• _Material for this task_
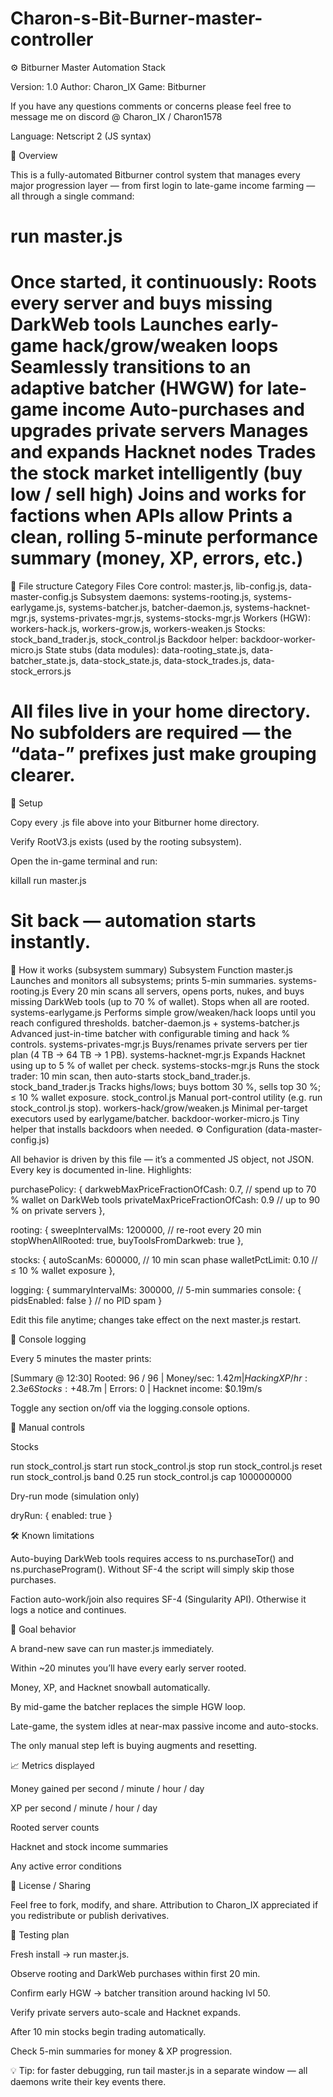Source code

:# Charon-s-Bit-Burner-master-controller
⚙️ Bitburner Master Automation Stack

Version: 1.0
Author: Charon_IX
Game: Bitburner

If you have any questions comments or concerns please feel free to message me on discord @ Charon_IX / Charon1578

Language: Netscript 2 (JS syntax)

🧠 Overview

This is a fully-automated Bitburner control system that manages every major progression layer — from first login to late-game income farming — all through a single command:

run master.js
=============================================================================================================================================================================
Once started, it continuously:
Roots every server and buys missing DarkWeb tools
Launches early-game hack/grow/weaken loops
Seamlessly transitions to an adaptive batcher (HWGW) for late-game income
Auto-purchases and upgrades private servers
Manages and expands Hacknet nodes
Trades the stock market intelligently (buy low / sell high)
Joins and works for factions when APIs allow
Prints a clean, rolling 5-minute performance summary (money, XP, errors, etc.)
=============================================================================================================================================================================
📁 File structure
Category	Files
Core control:	master.js, lib-config.js, data-master-config.js
Subsystem daemons:	systems-rooting.js, systems-earlygame.js, systems-batcher.js, batcher-daemon.js, systems-hacknet-mgr.js, systems-privates-mgr.js, systems-stocks-mgr.js
Workers (HGW):	workers-hack.js, workers-grow.js, workers-weaken.js
Stocks:	stock_band_trader.js, stock_control.js
Backdoor helper:	backdoor-worker-micro.js
State stubs (data modules):	data-rooting_state.js, data-batcher_state.js, data-stock_state.js, data-stock_trades.js, data-stock_errors.js

All files live in your home directory.
No subfolders are required — the “data-” prefixes just make grouping clearer.
=============================================================================================================================================================================
🚀 Setup

Copy every .js file above into your Bitburner home directory.

Verify RootV3.js exists (used by the rooting subsystem).

Open the in-game terminal and run:

killall
run master.js


Sit back — automation starts instantly.
=============================================================================================================================================================================
🧩 How it works (subsystem summary)
Subsystem	Function
master.js	Launches and monitors all subsystems; prints 5-min summaries.
systems-rooting.js	Every 20 min scans all servers, opens ports, nukes, and buys missing DarkWeb tools (up to 70 % of wallet). Stops when all are rooted.
systems-earlygame.js	Performs simple grow/weaken/hack loops until you reach configured thresholds.
batcher-daemon.js + systems-batcher.js	Advanced just-in-time batcher with configurable timing and hack % controls.
systems-privates-mgr.js	Buys/renames private servers per tier plan (4 TB → 64 TB → 1 PB).
systems-hacknet-mgr.js	Expands Hacknet using up to 5 % of wallet per check.
systems-stocks-mgr.js	Runs the stock trader: 10 min scan, then auto-starts stock_band_trader.js.
stock_band_trader.js	Tracks highs/lows; buys bottom 30 %, sells top 30 %; ≤ 10 % wallet exposure.
stock_control.js	Manual port-control utility (e.g. run stock_control.js stop).
workers-hack/grow/weaken.js	Minimal per-target executors used by earlygame/batcher.
backdoor-worker-micro.js	Tiny helper that installs backdoors when needed.
⚙️ Configuration (data-master-config.js)

All behavior is driven by this file — it’s a commented JS object, not JSON.
Every key is documented in-line. Highlights:

purchasePolicy: {
  darkwebMaxPriceFractionOfCash: 0.7,  // spend up to 70 % wallet on DarkWeb tools
  privateMaxPriceFractionOfCash: 0.9   // up to 90 % on private servers
},

rooting: {
  sweepIntervalMs: 1200000,            // re-root every 20 min
  stopWhenAllRooted: true,
  buyToolsFromDarkweb: true
},

stocks: {
  autoScanMs: 600000,                  // 10 min scan phase
  walletPctLimit: 0.10                 // ≤ 10 % wallet exposure
},

logging: {
  summaryIntervalMs: 300000,           // 5-min summaries
  console: { pidsEnabled: false }      // no PID spam
}


Edit this file anytime; changes take effect on the next master.js restart.

💬 Console logging

Every 5 minutes the master prints:

[Summary @ 12:30]
Rooted: 96 / 96  |  Money/sec: $1.42m  |  Hacking XP/hr: 2.3e6
Stocks: +$48.7m  |  Errors: 0  |  Hacknet income: $0.19m/s


Toggle any section on/off via the logging.console options.

🧠 Manual controls

Stocks

run stock_control.js start
run stock_control.js stop
run stock_control.js reset
run stock_control.js band 0.25
run stock_control.js cap 1000000000


Dry-run mode (simulation only)

dryRun: { enabled: true }

🛠 Known limitations

Auto-buying DarkWeb tools requires access to ns.purchaseTor() and ns.purchaseProgram(). Without SF-4 the script will simply skip those purchases.

Faction auto-work/join also requires SF-4 (Singularity API). Otherwise it logs a notice and continues.

🏁 Goal behavior

A brand-new save can run master.js immediately.

Within ~20 minutes you’ll have every early server rooted.

Money, XP, and Hacknet snowball automatically.

By mid-game the batcher replaces the simple HGW loop.

Late-game, the system idles at near-max passive income and auto-stocks.

The only manual step left is buying augments and resetting.

📈 Metrics displayed

Money gained per second / minute / hour / day

XP per second / minute / hour / day

Rooted server counts

Hacknet and stock income summaries

Any active error conditions

📜 License / Sharing

Feel free to fork, modify, and share.
Attribution to Charon_IX appreciated if you redistribute or publish derivatives.

🧪 Testing plan

Fresh install → run master.js.

Observe rooting and DarkWeb purchases within first 20 min.

Confirm early HGW → batcher transition around hacking lvl 50.

Verify private servers auto-scale and Hacknet expands.

After 10 min stocks begin trading automatically.

Check 5-min summaries for money & XP progression.

💡 Tip: for faster debugging, run tail master.js in a separate window — all daemons write their key events there.
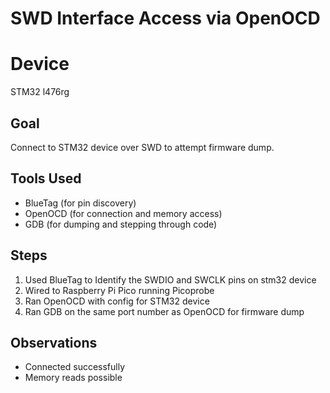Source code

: # SWD Interface Access via OpenOCD

# Device
STM32 l476rg

## Goal
Connect to STM32 device over SWD to attempt firmware dump.

## Tools Used
- BlueTag (for pin discovery)
- OpenOCD (for connection and memory access)
- GDB (for dumping and stepping through code)

## Steps
1. Used BlueTag to Identify the SWDIO and SWCLK pins on stm32 device
2. Wired to Raspberry Pi Pico running Picoprobe
3. Ran OpenOCD with config for STM32 device
4. Ran GDB on the same port number as OpenOCD for firmware dump

## Observations
- Connected successfully
- Memory reads possible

• _Try it_
Say how many lines of the data include the word "exposure". Respond with the number alone.

• _Exercise response_
2